Sans doute le système des rapports de production capitalistes a-t-il fortement évolué. Mais c’est sous l’effet de ses propres lois qui le poussent à s’assurer la plus grande maîtrise possible du principe de composition et d’intégrer, ce faisant, dans le procès de production, les innovations technologiques les plus à la pointe du progrès. Il y a évidemment, dans cette recherche effrénée du progrès technique, une soif inextinguible de profit. Et c’est dans la plus-value relative que le capital trouve à l’étancher, celle-ci étant, comme on le sait, le fruit de l’élévation de la productivité du travail permise par l’usage des techniques les plus récentes de production. La production de la plus-value relative est ce qui caractérise le mieux le système capitaliste passée la phase de l’accumulation extensive du capital. Or les revenus coloniaux sont à assimiler à de la plus-value absolue plutôt qu’à de la plus-value relative en tant qu’ils ne font que prolonger la période d’accumulation extensive du capital. Il en est de même de tout revenu exogène au système des rapports de production capitalistes ou même de ceux qui, lui étant endogènes parce qu’impliqués par le principe de propriété qui le structure, échappent à l’emprise du capital pour aller alimenter la consommation improductive. C’est le cas, on l’aura compris, de la rente foncière, revenu attaché au droit de propriété sur la terre et sur les autres biens naturels du sol et du sous-sol.
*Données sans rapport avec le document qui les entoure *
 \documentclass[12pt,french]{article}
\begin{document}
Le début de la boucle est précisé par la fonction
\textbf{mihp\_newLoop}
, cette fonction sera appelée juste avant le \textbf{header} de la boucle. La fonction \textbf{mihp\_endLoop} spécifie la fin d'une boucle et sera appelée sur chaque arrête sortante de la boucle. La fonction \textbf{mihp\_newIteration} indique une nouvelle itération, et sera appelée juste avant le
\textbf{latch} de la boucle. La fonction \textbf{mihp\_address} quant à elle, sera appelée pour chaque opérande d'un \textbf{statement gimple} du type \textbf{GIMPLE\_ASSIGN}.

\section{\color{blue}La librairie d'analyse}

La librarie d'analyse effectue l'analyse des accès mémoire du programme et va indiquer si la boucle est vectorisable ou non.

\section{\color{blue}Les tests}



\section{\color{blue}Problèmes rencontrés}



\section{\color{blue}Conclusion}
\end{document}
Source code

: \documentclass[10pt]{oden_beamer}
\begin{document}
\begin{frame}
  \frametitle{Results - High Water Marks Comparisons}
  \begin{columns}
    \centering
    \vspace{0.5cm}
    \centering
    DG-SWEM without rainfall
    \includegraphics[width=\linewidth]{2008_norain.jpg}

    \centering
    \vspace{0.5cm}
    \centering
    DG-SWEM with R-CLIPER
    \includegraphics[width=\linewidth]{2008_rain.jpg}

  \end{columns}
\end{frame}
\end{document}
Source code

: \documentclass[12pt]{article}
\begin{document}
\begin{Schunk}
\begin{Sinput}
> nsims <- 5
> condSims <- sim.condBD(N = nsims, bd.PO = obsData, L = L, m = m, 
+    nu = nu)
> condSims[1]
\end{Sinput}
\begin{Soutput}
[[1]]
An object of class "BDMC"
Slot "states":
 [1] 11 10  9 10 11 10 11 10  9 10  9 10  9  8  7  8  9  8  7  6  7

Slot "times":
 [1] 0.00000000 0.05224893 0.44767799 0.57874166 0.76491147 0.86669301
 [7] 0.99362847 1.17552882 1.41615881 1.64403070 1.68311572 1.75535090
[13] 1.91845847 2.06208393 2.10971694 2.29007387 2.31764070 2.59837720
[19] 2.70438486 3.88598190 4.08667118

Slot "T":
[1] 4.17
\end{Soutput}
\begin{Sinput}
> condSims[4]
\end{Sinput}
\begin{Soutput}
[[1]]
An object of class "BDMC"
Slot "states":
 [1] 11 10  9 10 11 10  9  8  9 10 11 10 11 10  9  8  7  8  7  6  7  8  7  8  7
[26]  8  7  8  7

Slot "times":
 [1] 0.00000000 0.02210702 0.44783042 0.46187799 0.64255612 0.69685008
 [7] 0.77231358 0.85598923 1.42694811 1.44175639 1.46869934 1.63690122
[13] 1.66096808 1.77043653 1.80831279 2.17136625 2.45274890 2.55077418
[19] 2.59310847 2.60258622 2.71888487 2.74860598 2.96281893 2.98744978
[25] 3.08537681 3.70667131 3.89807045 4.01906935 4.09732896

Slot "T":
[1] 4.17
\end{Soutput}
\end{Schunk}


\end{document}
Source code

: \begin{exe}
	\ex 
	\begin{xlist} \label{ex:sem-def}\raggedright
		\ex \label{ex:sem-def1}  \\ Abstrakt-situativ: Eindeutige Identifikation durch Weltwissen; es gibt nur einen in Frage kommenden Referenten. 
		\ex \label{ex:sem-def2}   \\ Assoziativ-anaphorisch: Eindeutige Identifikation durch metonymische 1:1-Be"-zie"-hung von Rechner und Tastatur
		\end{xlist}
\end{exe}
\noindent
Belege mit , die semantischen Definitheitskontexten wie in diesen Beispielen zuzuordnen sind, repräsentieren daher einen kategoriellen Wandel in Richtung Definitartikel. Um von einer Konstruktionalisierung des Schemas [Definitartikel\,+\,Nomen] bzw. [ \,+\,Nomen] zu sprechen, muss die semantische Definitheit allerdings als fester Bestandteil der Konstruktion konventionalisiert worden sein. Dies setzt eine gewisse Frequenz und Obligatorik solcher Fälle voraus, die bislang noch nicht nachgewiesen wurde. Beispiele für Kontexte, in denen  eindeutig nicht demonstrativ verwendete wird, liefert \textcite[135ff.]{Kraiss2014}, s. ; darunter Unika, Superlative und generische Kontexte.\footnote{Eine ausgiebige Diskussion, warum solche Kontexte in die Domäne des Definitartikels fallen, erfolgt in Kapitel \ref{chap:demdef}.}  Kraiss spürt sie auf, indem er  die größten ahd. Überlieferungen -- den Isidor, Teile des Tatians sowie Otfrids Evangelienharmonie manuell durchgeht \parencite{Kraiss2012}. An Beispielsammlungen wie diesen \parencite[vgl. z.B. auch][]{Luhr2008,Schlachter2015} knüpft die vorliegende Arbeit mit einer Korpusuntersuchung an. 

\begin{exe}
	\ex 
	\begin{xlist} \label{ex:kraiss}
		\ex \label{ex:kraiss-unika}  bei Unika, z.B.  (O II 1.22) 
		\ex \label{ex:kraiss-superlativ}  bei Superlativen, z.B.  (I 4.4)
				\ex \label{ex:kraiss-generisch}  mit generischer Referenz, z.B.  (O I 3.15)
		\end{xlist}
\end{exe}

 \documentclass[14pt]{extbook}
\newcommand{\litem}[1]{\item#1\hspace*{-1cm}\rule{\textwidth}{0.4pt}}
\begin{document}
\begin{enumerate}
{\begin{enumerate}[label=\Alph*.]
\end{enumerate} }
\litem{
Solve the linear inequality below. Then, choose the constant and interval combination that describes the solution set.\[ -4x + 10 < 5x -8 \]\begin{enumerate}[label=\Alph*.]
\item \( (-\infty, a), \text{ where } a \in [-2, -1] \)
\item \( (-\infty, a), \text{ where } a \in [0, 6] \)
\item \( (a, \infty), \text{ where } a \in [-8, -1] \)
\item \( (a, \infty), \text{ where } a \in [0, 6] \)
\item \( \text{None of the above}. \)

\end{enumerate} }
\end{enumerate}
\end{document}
La rente a évidemment existé sous le régime féodal. Elle en était même le rapport social fondamental. Mais elle a changé de statut lors du passage du féodalisme au capitalisme : de rapport de production qu’elle était, elle s’est muée en un rapport de distribution. Comme telle, ne se trouve-t-elle pas pour ainsi dire disqualifiée dans le procès de mise en valeur du capital ? C’est à cette question que nous essaierons de répondre maintenant. L’enjeu est de taille : il ne s’agit rien moins que de savoir si, dans le cas d’un pays comme l’Algérie, la rente est un surplus accumulable.

Notes
535.

Le Capital, LI T1, Ed. Sociales 1972, p51.

536.

Cité par K.Marx in Théories sur la plus-value, T1.

537.

Désormais, lorsque nous parlerons d’accumulation, il faudra lire toujours accumulation du capital.

538.

Au moment où ces lignes sont écrites, la crise touche de plein fouet certaines des plus grandes sociétés du secteur de la télécommunication, secteur pourtant en plein essor technologique. France Telecom annonce des pertes record de 74 milliards d’euros !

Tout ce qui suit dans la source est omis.